The Ego and the Id
- Author: Sigmund Freud
- Original title: Das Ich und das Es
- Publisher: Internationaler Psycho- analytischer Verlag (Vienna), W. W. Norton & Company
- Publication date: April 1923

= The Ego and the Id =

Book by Sigmund Freud

The Ego and the Id (Das Ich und das Es) is a prominent paper by Sigmund Freud, the founder of psychoanalysis. It is an analytical study of the human psyche outlining his theories of the psychodynamics of the id, ego and super-ego, which is of fundamental importance in the development of psychoanalysis. The study was conducted over years of research and was first published in the third week of April 1923.

== Overview ==

The Ego and the Id develops a line of reasoning as a groundwork for explaining various (or perhaps all) psychological conditions, pathological and non-pathological alike. These conditions result from powerful internal tensions—for example: 1) between the ego and the id, 2) between the ego and the super ego, and 3) between the love-instinct and the death-instinct. The book deals primarily with the ego and the effects these tensions have on it.

The ego—caught between the id and the super-ego—finds itself simultaneously engaged in conflict by repressed thoughts in the id and relegated to an inferior position by the super-ego. And at the same time, the interplay between the love instinct and the death instinct can manifest itself at any level of the psyche.
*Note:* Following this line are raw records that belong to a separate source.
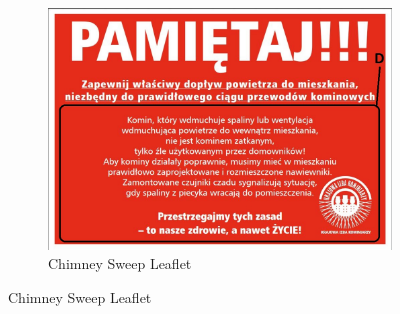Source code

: \documentclass[a4paper,11pt,oneside]{scrreprt}
\begin{document}
\begin{figure}[H]
	

\begin{subfigure}{1\textwidth}
	\centering
	\includegraphics[clip, trim=0cm 0cm 0cm 0cm, scale=0.25]{./images/kominiarze-ulotka.jpg}
	\caption{Chimney Sweep Leaflet}
\end{subfigure}
\label{fig:test}

\end{figure}
\end{document}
The outline below is an exegesis of Freud's arguments, explaining the formation of the aforementioned tensions and their effects.

== Exegesis by chapter ==

===Presuppositions: "Consciousness and the Unconscious"===
All concepts in The Ego and the Id are built upon the presupposed existence of conscious and unconscious thoughts. On the first line, Freud states, "[About consciousness and the unconscious] there is nothing new to be said... the division of mental life into what is conscious and what is unconscious is the fundamental premise on which psycho-analysis is based" (9). He further distinguishes between two types of unconscious thoughts: "preconscious" ideas, which are latent yet fully capable of becoming conscious; and "unconscious" ideas, which are repressed and cannot become conscious without the help of psychoanalysis.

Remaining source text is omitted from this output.